5. DHARMA ATAU
AGAMA
“AGAMA
ATAU DHARMA SEBAGAI PENDIDIKAN DAN AJARAN KESUSILAAN YANG TINGGI”
Agama
membimbing manusia untuk mencapai kebahagiaan dan kesempurnaan, oleh karena itu
ajaran sucinya cenderung kepada pendidikan sila dan budi pekerti manusia dan bukan
berakal dan berilmu pengetahuan yang
banyak. Agama berusaha membina umatnya untuk menjadi manusia susila dan bukan menjadi sarjana yang cerdik
tetapi curang dan munafik. Kebahagiaan akhirat dan kebahagiaan dalam penjelmaan
yang akan datang, ketentraman bathin dan kebebasan roh dari penjelmaan,
kesucian menemui Tuhan bukan bagi sarjana yang munafik dan manusia yang cerdik
tetapi curang, melainkan hanya untuk manusia susila dan budiman yang
mempergunakan Dharma sebagai pedoman hidup. Tiada sarjana, tiada cerdik
cendikiawan, tiada bangsawan, tidak hartawan yang dinilai oleh Agama untuk
mendapat berkat kebahagiaan akhirat berupa Swarga dan kebahagiaan hidup dalam
penjelmaan yang akan datang (Swarga Cyuta), ketentraman bathin dan kebebasan
roh dari penjelmaan kesucian (Moksa atau Mukti), tetapi laksana dan budi
pekerti luhur.
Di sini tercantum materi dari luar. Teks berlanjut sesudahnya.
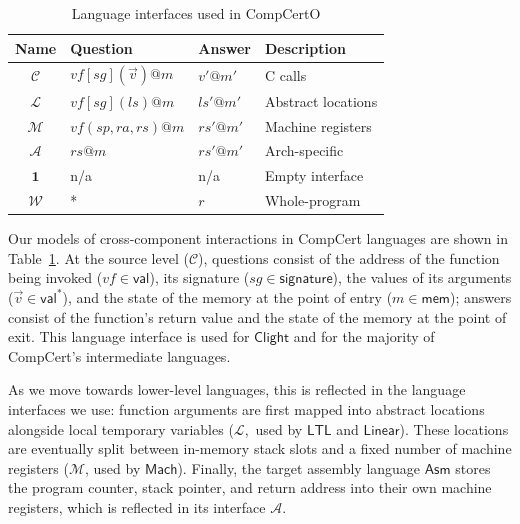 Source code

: \documentclass[11pt,oneside,draft]{book}
\theoremstyle{definition}
\newcommand{\kw}[1]{\ensuremath{ \mathsf{#1} }}
\newcommand{\figsize}{}
\begin{document}
\begin{table} %
  \figsize
  \centering
  \begin{tabular}{clll}
    \hline
    Name & Question & Answer & Description \\
    \hline
    $\mathcal{C}$ &
      $\mathit{vf}[\mathit{sg}](\vec{v})@m$ & $v'@m'$ &
      C calls \\
    $\mathcal{L}$ &
      $\mathit{vf}[\mathit{sg}](\mathit{ls})@m$ & $\mathit{ls}'@m'$ &
      Abstract locations \\
    $\mathcal{M}$ &
      $\mathit{vf}(\mathit{sp},\mathit{ra},\mathit{rs})@m$ & $\mathit{rs}'@m'$ &
      Machine registers \\
    $\mathcal{A}$ &
      $\mathit{rs}@m$ & $\mathit{rs}'@m'$ &
      Arch-specific \\
    $\mathbf{1}$ & n/a & n/a &
      Empty interface \\
    $\mathcal{W}$ & * & $r$ &
      Whole-program \\
    \hline
  \end{tabular}
  \caption{Language interfaces used in CompCertO}
  \label{tbl:li}
\end{table}

Our models of cross-component interactions in CompCert languages
are shown in Table~\ref{tbl:li}.
At the source level ($\mathcal{C}$),
questions consist of
the address of the function being invoked
($\mathit{vf} \in \kw{val}$),
its signature
($\mathit{sg} \in \kw{signature}$),
the values of its arguments
($\vec{v} \in \kw{val}^*$),
and the state of the memory at the point of entry
($m \in \kw{mem}$);
answers
consist of the function's return value
and the state of the memory at the point of exit.
This language interface is used for \kw{Clight} and
for the majority of CompCert's intermediate languages.

As we move towards lower-level languages,
this is reflected in the language interfaces we use:
function arguments are first mapped into
abstract locations alongside local temporary variables
($\mathcal{L}$,~used by \kw{LTL} and \kw{Linear}).
These locations are eventually split between
in-memory stack slots and a fixed number of machine registers
($\mathcal{M}$, used by \kw{Mach}).
Finally, the target assembly language \kw{Asm}
stores the program counter, stack pointer,
and return address into their own machine registers,
which is reflected in its interface $\mathcal{A}$.
\end{document}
Walaupun tidak terpelajar, tidak bangsawan, miskin harta, bila
kaya akan laksana dan budi luhur, pintu Swarga dan Moksa akan terbuka. Dengan
memperhatikan tujuan Agama atau Dharma itu, jelas kiranya bahwa Agama dan
kerohanian adalah pendidikan kesusilaan dan budi pekerti yang tinggi, sebagai
ajaran dan budi pekerti yang berdasar perikemanusiaan biasa. Hanya bedanya,
ajaran budi pekerti dan kesusilaan yang berdasarkan perikemanusiaan biasa
menyebutkan bahwa perbuatann yang baik dan budi yang luhur tidak akan merugikan
diri, keluarga, masyarakat dan sesama manusia, makluk dan sebagainya, dan
perbuatan atau budi jahat akan membewa malapetaka terhadap diri, keluarga,
masyarakat dan sesamanya dan akan dituntut dalam pengadilan, kalau diketahui
oleh alat-alat negara. Sedangkan ajaran kerohanian Agama atau Dharma
mengatakan, bahwa baik buruk budi dan perbuatan itu tidak hanya membawa
kebahagiaan atau malapetaka terhadap diri dan sesamanya saja, tetapi yang
penting ialah baik buruk budi dan perbuatan atau Karma itu akan memberi pahala
atau pahala berupa kebahagiaan dan penderitaan atau hukuman berdasarkan hukum
keadilan Tuhan yang datangnya secara perlahan-lahan dalam hidup sekarang dan
akan menjelang pula diakhirat (Swarga dan Naraka). Kemudian kebahagiaan atau
hukuman berupa penderitaan atau malapetaka akibat dari amal dosa perbuatan
Çubha-Açubha Karma itu, akan dialami lagi didalam penjelmaan yang akan datang
setelah roh atau Atma bersenyawa lagi dengan jasmani. (Swarga-Neraka Cyuta). Di
dalam Çastra tersebut juga, bahwa Prati Çantana atau keturunan pun akan
menerima akibat amal-dosa (Karma) itu. Selain dari itu, budi yang luhur dan
laksana yang mulia, adalah jalan utama untuk mencapai kebahagiaan abadi yang
bebas dari ikatan duniawi, (sukha tanpawali dukha), dan kebebasan roh dari
penjelmaan menunggal dengan Tuhan yang disebut Moksa atau Mukti itu. Disamping
itu budi pekerti biasa hanya dapat memberi budi pekerti yang luhur atau
prikemanusiaan, sedangkan ajaran budi pekerti yang luhur prikemanusiaan dan
sebagainya menuntun seseorang untuk mencapai kesucian dan menjadi orang suci
yang dapat menemui atau mengalami wujud Tuhan yang maha gaib.